Il y a encore quelques semaines, Sofia Taloni, une influenceuse trans de nationalité marocaine vivant en Turquie, possédait un compte Instagram certifié suivi par plus de 600 000 personnes. Véritable star des réseaux sociaux au Maghreb, elle a récemment profité de sa notoriété pour lancer une campagne d'appel public au lynchage et à la dénonciation d'homosexuels marocains, avec l'aide de ses très nombreux fans.

Au royaume du Maroc, pays où la population est majoritairement musulmane, l'homosexualité est un toujours un crime. Selon l'article 489 du Code pénal marocain, elle est punie d'une peine de prison ferme de 6 mois à 3 ans et d'une amende de 120 à 1 200 dirhams (11,25 à 112,51 euros).

'Vous allez brûler en enfer'

Au mois d'avril dernier, Sofia Taloni a subitement commencé à s'acharner contre la communauté LGBT marocaine, qui vit dans la clandestinité par peur des représailles de la part des autorités policières et judiciaires, par le biais de lives particulièrement haineux et d'une rare vulgarité.

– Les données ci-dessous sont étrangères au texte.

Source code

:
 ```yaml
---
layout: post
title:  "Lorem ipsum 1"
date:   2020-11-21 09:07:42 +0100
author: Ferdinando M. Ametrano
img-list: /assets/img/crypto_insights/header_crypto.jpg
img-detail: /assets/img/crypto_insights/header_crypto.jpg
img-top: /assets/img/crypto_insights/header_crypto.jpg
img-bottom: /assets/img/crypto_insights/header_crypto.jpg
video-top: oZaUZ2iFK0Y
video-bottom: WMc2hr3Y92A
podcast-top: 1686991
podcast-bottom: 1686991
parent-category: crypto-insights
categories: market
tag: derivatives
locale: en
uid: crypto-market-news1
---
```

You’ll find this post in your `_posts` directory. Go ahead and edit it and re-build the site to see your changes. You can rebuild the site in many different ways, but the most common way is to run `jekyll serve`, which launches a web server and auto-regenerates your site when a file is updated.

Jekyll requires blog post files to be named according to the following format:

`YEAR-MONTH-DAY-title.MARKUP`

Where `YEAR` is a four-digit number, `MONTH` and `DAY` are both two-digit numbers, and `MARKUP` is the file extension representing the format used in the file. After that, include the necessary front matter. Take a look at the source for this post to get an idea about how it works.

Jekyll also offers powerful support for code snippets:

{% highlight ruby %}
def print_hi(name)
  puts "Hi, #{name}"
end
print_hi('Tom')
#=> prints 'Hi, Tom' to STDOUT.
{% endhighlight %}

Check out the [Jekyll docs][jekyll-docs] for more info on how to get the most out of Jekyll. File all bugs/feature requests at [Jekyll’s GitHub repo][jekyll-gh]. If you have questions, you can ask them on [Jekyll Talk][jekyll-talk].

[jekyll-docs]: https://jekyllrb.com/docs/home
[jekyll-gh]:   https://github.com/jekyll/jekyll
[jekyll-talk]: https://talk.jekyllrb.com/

Ciblant plus spécialement les hommes homosexuels, elle a mis en place un véritable réseau, avec l'aide de ses très nombreux abonnés sur Instagram, visant à les outer publiquement et les localiser géographiquement.

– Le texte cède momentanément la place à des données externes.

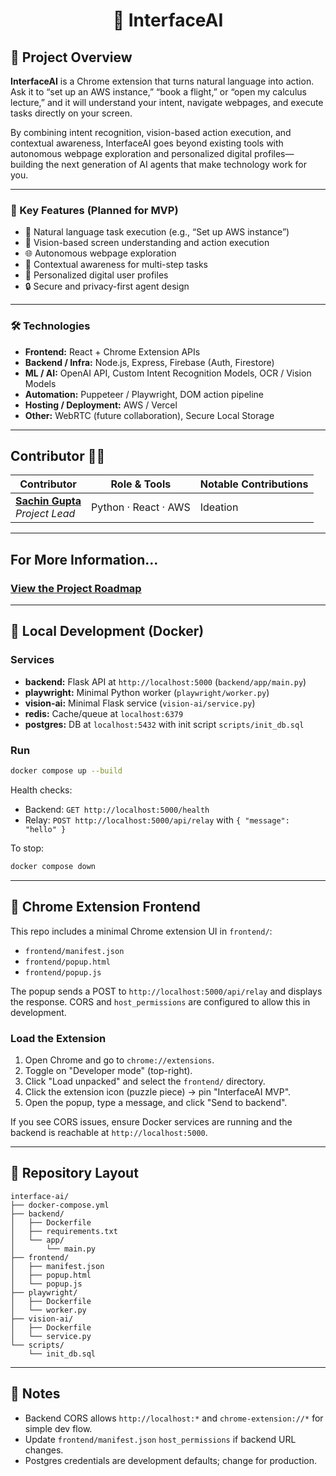<h1 align="center">🤖 InterfaceAI</h1>

## 🚀 Project Overview

**InterfaceAI** is a Chrome extension that turns natural language into action.  
Ask it to “set up an AWS instance,” “book a flight,” or “open my calculus lecture,” and it will understand your intent, navigate webpages, and execute tasks directly on your screen.  

By combining intent recognition, vision-based action execution, and contextual awareness, InterfaceAI goes beyond existing tools with autonomous webpage exploration and personalized digital profiles—building the next generation of AI agents that make technology work for you.

---

### 🔑 Key Features (Planned for MVP)
- 💬 Natural language task execution (e.g., “Set up AWS instance”)
- 👀 Vision-based screen understanding and action execution
- 🌐 Autonomous webpage exploration
- 🧠 Contextual awareness for multi-step tasks
- 🪪 Personalized digital user profiles
- 🔒 Secure and privacy-first agent design

---

### 🛠️ Technologies
- **Frontend:** React + Chrome Extension APIs
- **Backend / Infra:** Node.js, Express, Firebase (Auth, Firestore)
- **ML / AI:** OpenAI API, Custom Intent Recognition Models, OCR / Vision Models
- **Automation:** Puppeteer / Playwright, DOM action pipeline
- **Hosting / Deployment:** AWS / Vercel
- **Other:** WebRTC (future collaboration), Secure Local Storage

---

## Contributor 👨‍💻

| Contributor                                                                 | Role & Tools                                                                                          | Notable Contributions                                                   |
| ---------------------------------------------------------------------------- | ------------------------------------------------------------------------------------------------------ | ------------------------------------------------------------------------ |
| [**Sachin Gupta**](https://github.com/your-github) <br/><i>Project Lead</i> | Python · React · AWS | Ideation |

---

## For More Information...
### [View the Project Roadmap](./PROJECT-ROADMAP.md)

---

## 🧪 Local Development (Docker)

### Services
- **backend:** Flask API at `http://localhost:5000` (`backend/app/main.py`)
- **playwright:** Minimal Python worker (`playwright/worker.py`)
- **vision-ai:** Minimal Flask service (`vision-ai/service.py`)
- **redis:** Cache/queue at `localhost:6379`
- **postgres:** DB at `localhost:5432` with init script `scripts/init_db.sql`

### Run
```bash
docker compose up --build
```

Health checks:
- Backend: `GET http://localhost:5000/health`
- Relay: `POST http://localhost:5000/api/relay` with `{ "message": "hello" }`

To stop:
```bash
docker compose down
```

---

## 🧩 Chrome Extension Frontend

This repo includes a minimal Chrome extension UI in `frontend/`:
- `frontend/manifest.json`
- `frontend/popup.html`
- `frontend/popup.js`

The popup sends a POST to `http://localhost:5000/api/relay` and displays the response. CORS and `host_permissions` are configured to allow this in development.

### Load the Extension
1. Open Chrome and go to `chrome://extensions`.
2. Toggle on "Developer mode" (top-right).
3. Click "Load unpacked" and select the `frontend/` directory.
4. Click the extension icon (puzzle piece) → pin "InterfaceAI MVP".
5. Open the popup, type a message, and click "Send to backend".

If you see CORS issues, ensure Docker services are running and the backend is reachable at `http://localhost:5000`.

---

## 📁 Repository Layout

```
interface-ai/
├── docker-compose.yml
├── backend/
│   ├── Dockerfile
│   ├── requirements.txt
│   └── app/
│       └── main.py
├── frontend/
│   ├── manifest.json
│   ├── popup.html
│   └── popup.js
├── playwright/
│   ├── Dockerfile
│   └── worker.py
├── vision-ai/
│   ├── Dockerfile
│   └── service.py
└── scripts/
    └── init_db.sql
```

---

## 🧰 Notes
- Backend CORS allows `http://localhost:*` and `chrome-extension://*` for simple dev flow.
- Update `frontend/manifest.json` `host_permissions` if backend URL changes.
- Postgres credentials are development defaults; change for production.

Rappelant que le Maroc est un pays musulman, où l'homosexualité est incompatible avec la religion, elle est très souvent martelée en s'adressant aux homosexuels : 'Vous allez brûler en enfer', avait par exemple déclaré Sofia Taloni dans un live. Dans un live du 13 avril dernier, elle a incité ses followers à créer de faux comptes sur trois applications de rencontres gays - Grindr, Hornet et Planet Romeo - afin de piéger les homosexuels et de pouvoir dévoiler publiquement leur noms, photos et adresses sur plusieurs réseaux sociaux, pour "démasquer son voisin, cousin, mari, frère ou père… gay, derrière les muscles et la barbe".

Une véritable chasse aux homosexuels

Alors que le royaume chérifien était en plein confinement en raison de la pandémie de Covid-19, de nombreux homosexuels marocains ont été victimes de sa campagne de délation.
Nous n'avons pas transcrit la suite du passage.